The SC/MP looks like a rubbish CPU
Ooooh heresy :-) In its defence, decades on, this rubbish CPU is still guiding thousands of lifts ('elevators') up and down tall buildings and was ideal for small control operations having 5 bits on on-chip I/O. Nationals NIBL interpreter was a better implementation than many Tiny Basics, having a do-while construct, fixed program execution, indirection, I/O control, memory paging... it was (and is) a cheap and cheerful processor that hobbyists could afford to build and expand. I've built a few SC/MP systems and I like it!
Cheers
Phil
Bear in mind this was my opinion in 1976 or 77, looking at it as a machine to do general-purpose computing on, for example to target a Pascal (subset) compiler at. If you regard it as a replacement for random logic in an application where speed wasn't important then a different conclusion can be reached -- it looks pretty reasonable when compared with early PC or 8051, neither of which existed at the time.
Much the of ISA is very reasonable, even good. Being able to access +/- 127 bytes (or a calculated dynamic offset) from the PC or three other pointer registers with a single instruction is nice. The ability to write back the EA into the pointer register is nice. The "co-routine" nature of function calls is nice if you only need one level of call. Having 11 bytes of registers in a $25 CPU in 1976 is nice, vs 7 bytes in the 6502.
What isn't nice:
- being able to add an 8 bit offset to a pointer and have carries ripple from bit 7 up to bit 11, but not the remaining 4 bits is ... wtf? And the same for PC increment. That's completely needless penny-pinching, and the single biggest obstacle to running generic software. I suppose the justification is that if you only want to attach 4K (or less) of memory and not demultiplex the upper 4 address bits from the data bus then you can just assume that the top 4 bits are always zero because everything wraps. But ignoring them would work just as well. Or making sure your program didn't exceed the memory limits -- any program which does actually wrap almost certainly has a bug. The 6502 definitely wins here, even if the code to access at a known offset from a pointer is a byte bigger (but you can use a lot more pointers).

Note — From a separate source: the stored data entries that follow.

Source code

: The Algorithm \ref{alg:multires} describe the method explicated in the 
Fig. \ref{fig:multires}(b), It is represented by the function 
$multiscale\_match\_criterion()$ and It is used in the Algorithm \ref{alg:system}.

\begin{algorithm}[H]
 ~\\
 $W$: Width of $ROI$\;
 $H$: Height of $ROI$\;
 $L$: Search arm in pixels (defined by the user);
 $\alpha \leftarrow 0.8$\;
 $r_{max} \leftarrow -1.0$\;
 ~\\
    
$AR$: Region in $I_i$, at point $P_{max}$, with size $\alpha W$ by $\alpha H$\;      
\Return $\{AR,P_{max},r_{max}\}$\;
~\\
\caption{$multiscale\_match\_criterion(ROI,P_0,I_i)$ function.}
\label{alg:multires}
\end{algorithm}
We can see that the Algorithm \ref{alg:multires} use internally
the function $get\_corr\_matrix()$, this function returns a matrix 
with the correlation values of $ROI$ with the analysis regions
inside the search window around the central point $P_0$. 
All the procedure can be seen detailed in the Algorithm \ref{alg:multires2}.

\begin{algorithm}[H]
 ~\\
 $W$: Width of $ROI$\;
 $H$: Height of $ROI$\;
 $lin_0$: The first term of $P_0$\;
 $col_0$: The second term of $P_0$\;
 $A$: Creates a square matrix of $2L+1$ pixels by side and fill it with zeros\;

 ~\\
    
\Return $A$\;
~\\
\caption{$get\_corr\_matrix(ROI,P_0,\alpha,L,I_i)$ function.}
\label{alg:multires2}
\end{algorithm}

- the large amount of code needed to call a function at an absolute address, loading one byte at a time into the accumulator, swapping it with the hi or lo byte of a pointer register, save the old contents on the stack, then finally swap the pointer with PC. It's 11 bytes of code, on a machine with limited memory. The 6502 and Z80 use 3 bytes of code.
- very limited conditional branching. No branch on negative (need to branch positive around an unconditional branch), and no branches on carry or overflow set or cleared. Those require transferring the status to the accumulator, anding a constant, then branch on zero/non-zero. Maybe those are uncommon operations, I don't know.

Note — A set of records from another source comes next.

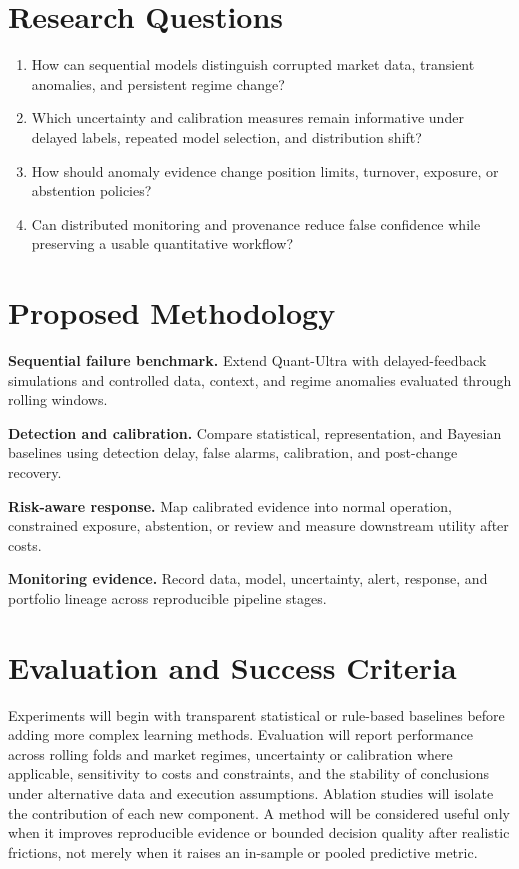 \documentclass[11pt]{article}
\begin{document}
\section*{Research Questions}
\begin{enumerate}
\item How can sequential models distinguish corrupted market data, transient anomalies, and persistent regime change?
\item Which uncertainty and calibration measures remain informative under delayed labels, repeated model selection, and distribution shift?
\item How should anomaly evidence change position limits, turnover, exposure, or abstention policies?
\item Can distributed monitoring and provenance reduce false confidence while preserving a usable quantitative workflow?
\end{enumerate}

\section*{Proposed Methodology}
\textbf{Sequential failure benchmark.} Extend Quant-Ultra with delayed-feedback simulations and controlled data, context, and regime anomalies evaluated through rolling windows.

\textbf{Detection and calibration.} Compare statistical, representation, and Bayesian baselines using detection delay, false alarms, calibration, and post-change recovery.

\textbf{Risk-aware response.} Map calibrated evidence into normal operation, constrained exposure, abstention, or review and measure downstream utility after costs.

\textbf{Monitoring evidence.} Record data, model, uncertainty, alert, response, and portfolio lineage across reproducible pipeline stages.

\section*{Evaluation and Success Criteria}
Experiments will begin with transparent statistical or rule-based baselines before adding more complex learning methods. Evaluation will report performance across rolling folds and market regimes, uncertainty or calibration where applicable, sensitivity to costs and constraints, and the stability of conclusions under alternative data and execution assumptions. Ablation studies will isolate the contribution of each new component. A method will be considered useful only when it improves reproducible evidence or bounded decision quality after realistic frictions, not merely when it raises an in-sample or pooled predictive metric.
\end{document}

- complement and add. My gripe is really just about the name, as in reality it's exactly the same as the 6502's subtract (SBC) instruction. With both, you need to set carry/link before a subtract.

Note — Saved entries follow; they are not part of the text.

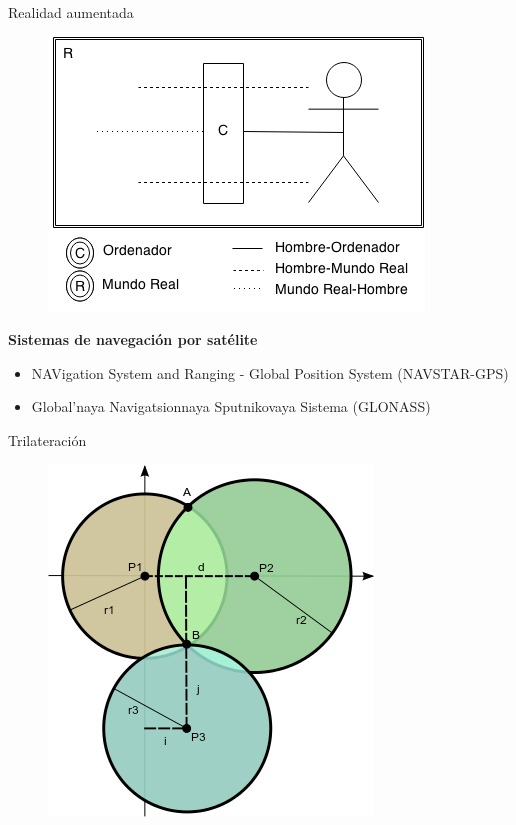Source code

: \begin{slide}
  Realidad aumentada
  \begin{figure}[!h]
    \begin{center}
      \includegraphics[height=0.6\textheight]{img/RA.png}
    \end{center}
  \end{figure}
\end{slide}

\begin{slide}
  \begin{block}{\textbf{Sistemas de navegación por satélite}}
    \begin{itemize}
      \item NAVigation System and Ranging - Global Position System (NAVSTAR-GPS)
      \item Global’naya Navigatsionnaya Sputnikovaya Sistema (GLONASS)
    \end{itemize}
  \end{block}
\end{slide}

\begin{slide}
  Trilateración
  \begin{figure}[!h]
    \begin{center}
      \includegraphics[height=0.7\textheight]{img/trilateracion.png}
    \end{center}
  \end{figure}
\end{slide}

- just the general slowness. Instructions take typically 3 to 5 times more clock cycles than the 6502, and both run at 1 MHz. The z80 takes a similar number of clock cycles to the SC/MP, but it runs at a higher clock speed. That 11 byte 7 instruction function call sequence takes 79 clock cycles. The 6502 takes 6 clock cycles. The z80 takes 17 clock cycles.
Ok, controller applications often don't need much speed. 50k to 100k instructions per second is fine. And they often don't need a lot of generalized nested function calls.